Chickens coming home to roost…….
The other day I was having a bit of a do at my old blogging files. I started out at the beginning – to see my very first entry. I remember being real angry. Michael Carroll a yob from the County of Norfolk, with an offenders tag to boot and ‘form’ to the Moon & back had bought his very first lottery ticket – and won.
Not a tenner, not a hundred quid …… no, much, much more - he won £9.5 million.
It was strange though, no sooner had I picked thrrough old blog files and looked at my first ever entry… and there he was, there was Mr Carroll himself on the telly. Already serving porridge for white powder offences, he is reported to be the target of ruthless gangsters that he's managed to upset… Not a smart move.
Mr Carroll appears to have frittered most of his fortune away on white powder, gold sovereign rings and takaway pizza deliveries. He made the lives of his neighbours utterly miserable as his mates went tearing up the back garden with 4x4 races and torching battered old caravans at regular intervals – and now he’s getting some just desserts to go with the porridge.
Now he’s inside – and terrified – and skint (comparatively speaking) – and his house has been trashed - and all his mates have left behind the 4 by 4 by now.
But if it hadn’t been for him, I’d never have started blogging, thanks Mike.
First entry of AtOK, 3rd November, 2002.
So it goes …….
So, what’s it all about then? You work hard, you keep your nose clean – you have kids, raise them, struggle through debt. And then what?
You hit middle age, slowly like – it’s not like hitting a wall, rather a big soft fluffy pillow zzzzzzzzzzz and you keep dropping off. And then what?
Stuff starts to drop out and go south. Hair, sweat from upper lips and beer bellies. Chins have a breeding programme all of their own. And then what?
Challenges become threats, pop heroes become corpses and present tense becomes past participle. And then what?

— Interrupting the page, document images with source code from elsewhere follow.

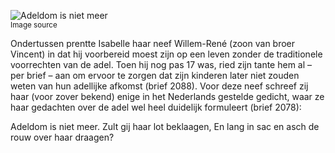 ![Adeldom is niet meer](/assets/data-models/stories/20210000031_bvz_adeldom-is-niet-meer/featured.jpg)<br><small><utm-source sourceUrl="https://hetutrechtsarchief.nl/beeldmateriaal/detail/ba4692ab-ee67-5856-be4b-1d99c9341969">Image source</utm-source></small>

Ondertussen prentte Isabelle haar neef Willem-René (zoon van broer Vincent) in dat hij voorbereid moest zijn op een leven zonder de traditionele voorrechten van de adel. Toen hij nog pas 17 was, ried zijn tante hem al – per brief – aan om ervoor te zorgen dat zijn kinderen later niet zouden weten van hun adellijke afkomst (brief 2088). Voor deze neef schreef zij haar (voor zover bekend) enige in het Nederlands gestelde gedicht, waar ze haar gedachten over de adel wel heel duidelijk formuleert (brief 2078):

Adeldom is niet meer. Zult gij haar lot beklaagen,
En lang in sac en asch de rouw over haar draagen?
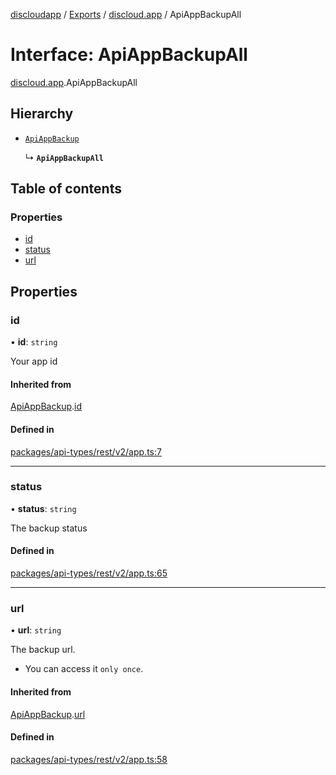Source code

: [discloudapp](../README.md) / [Exports](../modules.md) / [discloud.app](../modules/discloud_app.md) / ApiAppBackupAll

# Interface: ApiAppBackupAll

[discloud.app](../modules/discloud_app.md).ApiAppBackupAll

## Hierarchy

- [`ApiAppBackup`](discloud_app.ApiAppBackup.md)

  ↳ **`ApiAppBackupAll`**

## Table of contents

### Properties

- [id](discloud_app.ApiAppBackupAll.md#id)
- [status](discloud_app.ApiAppBackupAll.md#status)
- [url](discloud_app.ApiAppBackupAll.md#url)

## Properties

### id

• **id**: `string`

Your app id

#### Inherited from

[ApiAppBackup](discloud_app.ApiAppBackup.md).[id](discloud_app.ApiAppBackup.md#id)

#### Defined in

[packages/api-types/rest/v2/app.ts:7](https://github.com/discloud/discloud.app/blob/86003e6/packages/api-types/rest/v2/app.ts#L7)

___

### status

• **status**: `string`

The backup status

#### Defined in

[packages/api-types/rest/v2/app.ts:65](https://github.com/discloud/discloud.app/blob/86003e6/packages/api-types/rest/v2/app.ts#L65)

___

### url

• **url**: `string`

The backup url.
- You can access it `only once`.

#### Inherited from

[ApiAppBackup](discloud_app.ApiAppBackup.md).[url](discloud_app.ApiAppBackup.md#url)

#### Defined in

[packages/api-types/rest/v2/app.ts:58](https://github.com/discloud/discloud.app/blob/86003e6/packages/api-types/rest/v2/app.ts#L58)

Some 19 year old kid, with a criminal record volumes long buys his first ever lottery ticket – and wins 9.5 million quid. That’s what!
Thursday, July 15, 2004
The buck stops where Lord Butler says it doesn't.......
I was going to write something witty and pithy today - or at least try to. But after yesterday's episode of 'What the Butler saw' - (which was bugger all really) I just didn't feel like.
Obergruppenfuhrer Blair,
hail to the Chief,
land of the free,
Stig of the dump
My faith in our leader has quite simply hit rock bottom. I want to gob Tony Blair, to get up close and serious with his set of flashy capped 'sincerity' incisors - and demolish them, I really, really do. - I just cannot stand the man. The religious zeal, the skewed view of his importance in the world, his simpering brown nosing to Bush, the failure to offer any sort of apology, for anything, ever.
The contempt with which he treats the electorate. The mates rates freebee holidays he manages to blag for his family, every year. The fantastically salaried mates jobs he gives to his failed lawyer buddies. The gongs and Knighthood’s given out like cheap sweeties to his adoring clack of Party cash donators...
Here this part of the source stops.